|Photo by Ian White (Flickr)|
yellow-fronted tinkerbird (en); barbadinho-de-testa-amarela (pt); barbion à front jaune (fr); barbudito frentigualdo (es); gelbstirn-bartvogel (de)
This species is found in sub-Saharan Africa, from Senegal to southern Sudan and Ethiopia and south to northern Namibia and north-eastern South Africa. They are mostly absent from the Congo river basin.
These birds are 11-12 cm long and weigh 11-17 g.

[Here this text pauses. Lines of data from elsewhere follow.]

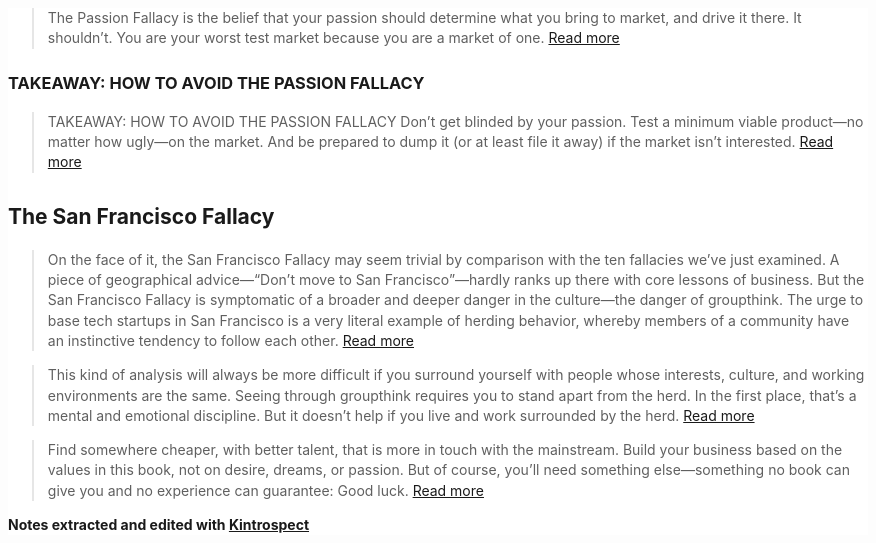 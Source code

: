> The Passion Fallacy is the belief that your passion should determine what you bring to market, and drive it there. It shouldn’t. You are your worst test market because you are a market of one.
> [Read more](kindle://book?action=open&asin=B071NGMJPN&location=1589)

### TAKEAWAY: HOW TO AVOID THE PASSION FALLACY

> TAKEAWAY: HOW TO AVOID THE PASSION FALLACY Don’t get blinded by your passion. Test a minimum viable product—no matter how ugly—on the market. And be prepared to dump it (or at least file it away) if the market isn’t interested.
> [Read more](kindle://book?action=open&asin=B071NGMJPN&location=1592)

## The San Francisco Fallacy

> On the face of it, the San Francisco Fallacy may seem trivial by comparison with the ten fallacies we’ve just examined. A piece of geographical advice—“Don’t move to San Francisco”—hardly ranks up there with core lessons of business. But the San Francisco Fallacy is symptomatic of a broader and deeper danger in the culture—the danger of groupthink. The urge to base tech startups in San Francisco is a very literal example of herding behavior, whereby members of a community have an instinctive tendency to follow each other.
> [Read more](kindle://book?action=open&asin=B071NGMJPN&location=1713)

> This kind of analysis will always be more difficult if you surround yourself with people whose interests, culture, and working environments are the same. Seeing through groupthink requires you to stand apart from the herd. In the first place, that’s a mental and emotional discipline. But it doesn’t help if you live and work surrounded by the herd.
> [Read more](kindle://book?action=open&asin=B071NGMJPN&location=1730)

> Find somewhere cheaper, with better talent, that is more in touch with the mainstream. Build your business based on the values in this book, not on desire, dreams, or passion. But of course, you’ll need something else—something no book can give you and no experience can guarantee: Good luck.
> [Read more](kindle://book?action=open&asin=B071NGMJPN&location=1736)

**Notes extracted and edited with [Kintrospect](https://kintrospect.com/)**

The yellow-fronted tinkerbird is mostly found in broad-leaved woodlands and savannas, especially miombo Brachystegia, but also in moist tropical forests, scrublands, pastures and along rivers and streams. They are present from sea level up to an altitude of 3.000 m.
They mainly eat small berries and fruits, namely mistletoe berries and figs, but also some beetles and other insects.
Yellow-fronted tinkerbirds breed all year round. Both sexes excavate the nest, a hole dug into a dead branch or stump, where the female lays 2-4 white eggs. The eggs are incubated by both sexes for about 12 days. The chicks are cared for by both sexes and fledge about 21 days after hatching. Each pair can raise 3-4 broods per year.
IUCN status - LC (Least Concern)
This species has an extremely large breeding range and is reported to be widespread and common. The population is suspected to be stable in the absence of evidence for any declines or substantial threats.